Two views are consistent when the union of them is a valid view.

`definition consistent_views :: “weight ⇒ bet set ⇒ bet set ⇒ bool”`

where

“consistent_views w b0 b1 =

(is_valid_view w b0 ∧ is_valid_view w b1

∧ is_valid_view w (b0 ∪ b1))”

We were able to prove a nice property about estimate safety. When an estimate is safe on a view, and another estimate is safe on another view, the two estimates always coincide.

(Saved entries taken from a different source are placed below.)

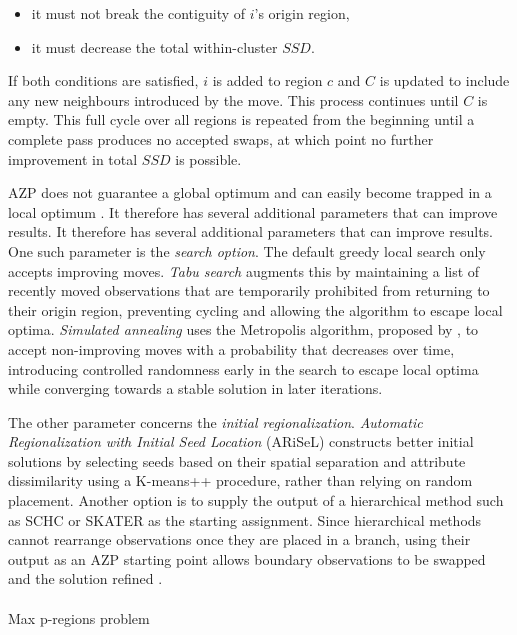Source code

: \documentclass[
  english,
  12pt,
  a4paper,
]{article}
\makeatletter
\let\oldparagraph\paragraph
\renewcommand{\paragraph}{
    \@ifstar
      \xxxParagraphStar
      \xxxParagraphNoStar
  }
\newcommand{\xxxParagraphStar}[1]{\oldparagraph*{#1}\mbox{}}
\newcommand{\xxxParagraphNoStar}[1]{\oldparagraph{#1}\mbox{}}
\providecommand{\tightlist}{%
  \setlength{\itemsep}{0pt}\setlength{\parskip}{0pt}}
\makeatother
\begin{document}
\begin{itemize}
\tightlist
\item
  it must not break the contiguity of \(i\)'s origin region,
\item
  it must decrease the total within-cluster \(SSD\).
\end{itemize}

If both conditions are satisfied, \(i\) is added to region \(c\) and
\(C\) is updated to include any new neighbours introduced by the move.
This process continues until \(C\) is empty. This full cycle over all
regions is repeated from the beginning until a complete pass produces no
accepted swaps, at which point no further improvement in total \(SSD\)
is possible.

AZP does not guarantee a global optimum and can easily become trapped in
a local optimum \citet{anselin2024} . It therefore has several
additional parameters that can improve results. It therefore has several
additional parameters that can improve results. One such parameter is
the \emph{search option}. The default greedy local search only accepts
improving moves. \emph{Tabu search} augments this by maintaining a list
of recently moved observations that are temporarily prohibited from
returning to their origin region, preventing cycling and allowing the
algorithm to escape local optima. \emph{Simulated annealing} uses the
Metropolis algorithm, proposed by \citet{metropolis1953}, to accept
non-improving moves with a probability that decreases over time,
introducing controlled randomness early in the search to escape local
optima while converging towards a stable solution in later iterations.

The other parameter concerns the \emph{initial regionalization}.
\emph{Automatic Regionalization with Initial Seed Location} (ARiSeL)
constructs better initial solutions by selecting seeds based on their
spatial separation and attribute dissimilarity using a K-means++
procedure, rather than relying on random placement. Another option is to
supply the output of a hierarchical method such as SCHC or SKATER as the
starting assignment. Since hierarchical methods cannot rearrange
observations once they are placed in a branch, using their output as an
AZP starting point allows boundary observations to be swapped and the
solution refined \citep{anselin2024}.

\paragraph{Max p-regions problem}\label{max-p-regions-problem}
\end{document}
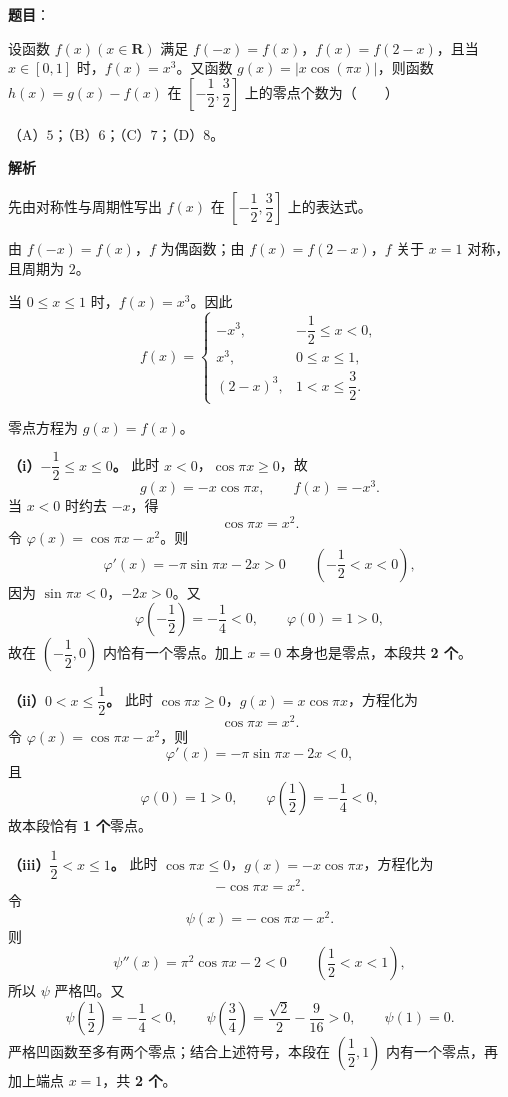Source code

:\begin{answer}

\textbf{题目}：

设函数 $f(x)(x\in\mathbf R)$ 满足 $f(-x)=f(x)$，$f(x)=f(2-x)$，且当 $x\in[0,1]$ 时，$f(x)=x^3$。又函数 $g(x)=|x\cos(\pi x)|$，则函数 $h(x)=g(x)-f(x)$ 在 $\left[-\dfrac12,\dfrac32\right]$ 上的零点个数为\mbox{（　　）}

（A）$5$；（B）$6$；（C）$7$；（D）$8$。

\textbf{解析}

先由对称性与周期性写出 $f(x)$ 在 $\left[-\dfrac12,\dfrac32\right]$ 上的表达式。

由 $f(-x)=f(x)$，$f$ 为偶函数；由 $f(x)=f(2-x)$，$f$ 关于 $x=1$ 对称，且周期为 $2$。

当 $0\leqslant x\leqslant1$ 时，$f(x)=x^3$。因此
\nopagebreak[4]
\[f(x)=\begin{cases}
-x^3,&-\dfrac12\leqslant x<0,\\[2mm]
x^3,&0\leqslant x\leqslant1,\\[2mm]
(2-x)^3,&1<x\leqslant\dfrac32.
\end{cases}\]

零点方程为 $g(x)=f(x)$。

\textbf{（i）$-\dfrac12\leqslant x\leqslant0$。} 此时 $x<0$，$\cos\pi x\geqslant0$，故
\nopagebreak[4]
\[g(x)=-x\cos\pi x,\qquad f(x)=-x^3.\]
当 $x<0$ 时约去 $-x$，得
\nopagebreak[4]
\[\cos\pi x=x^2.\]
令 $\varphi(x)=\cos\pi x-x^2$。则
\nopagebreak[4]
\[\varphi'(x)=-\pi\sin\pi x-2x>0\qquad\left(-\frac12<x<0\right),\]
因为 $\sin\pi x<0$，$-2x>0$。又
\nopagebreak[4]
\[\varphi\left(-\frac12\right)=-\frac14<0,\qquad \varphi(0)=1>0,\]
故在 $\left(-\dfrac12,0\right)$ 内恰有一个零点。加上 $x=0$ 本身也是零点，本段共 \textbf{2 个}。

\textbf{（ii）$0<x\leqslant\dfrac12$。} 此时 $\cos\pi x\geqslant0$，$g(x)=x\cos\pi x$，方程化为
\nopagebreak[4]
\[\cos\pi x=x^2.\]
令 $\varphi(x)=\cos\pi x-x^2$，则
\nopagebreak[4]
\[\varphi'(x)=-\pi\sin\pi x-2x<0,\]
且
\nopagebreak[4]
\[\varphi(0)=1>0,\qquad \varphi\left(\frac12\right)=-\frac14<0,\]
故本段恰有 \textbf{1 个}零点。

\textbf{（iii）$\dfrac12<x\leqslant1$。} 此时 $\cos\pi x\leqslant0$，$g(x)=-x\cos\pi x$，方程化为
\nopagebreak[4]
\[-\cos\pi x=x^2.\]
令
\nopagebreak[4]
\[\psi(x)=-\cos\pi x-x^2.\]
则
\nopagebreak[4]
\[\psi''(x)=\pi^2\cos\pi x-2<0\qquad\left(\frac12<x<1\right),\]
所以 $\psi$ 严格凹。又
\nopagebreak[4]
\[\psi\left(\frac12\right)=-\frac14<0,\qquad
\psi\left(\frac34\right)=\frac{\sqrt2}{2}-\frac9{16}>0,\qquad
\psi(1)=0.\]
严格凹函数至多有两个零点；结合上述符号，本段在 $\left(\dfrac12,1\right)$ 内有一个零点，再加上端点 $x=1$，共 \textbf{2 个}。


\end{answer}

`lemma consensus_safety :`

“finite b0 ⟹

finite b1 ⟹

is_non_empty b1 ⟹

positive_weights (observed_validators b0) w ⟹

positive_weights (observed_validators b1) w ⟹

tie_breaking (observed_validators (b0 ∪ b1)) w ⟹

is_estimate_safe w b0 e0 ⟹

is_estimate_safe w b1 e1 ⟹

consistent_views w b0 b1 ⟹

e0 = e1”

Essentially, when you have a safe estimate, you needn’t worry that your knowledge of the world might be imperfect. You don’t need to learn more. All other parties that learn well enough will reach the same estimate as yours. It’s time to shout (or quietly receive conviction), this estimate is going to be the consensus.

It remains to see how to judge if an estimate is safe in a view. Vlad has this part on paper. He also has an implementation. The proof of the algorithm is not machine-checked yet.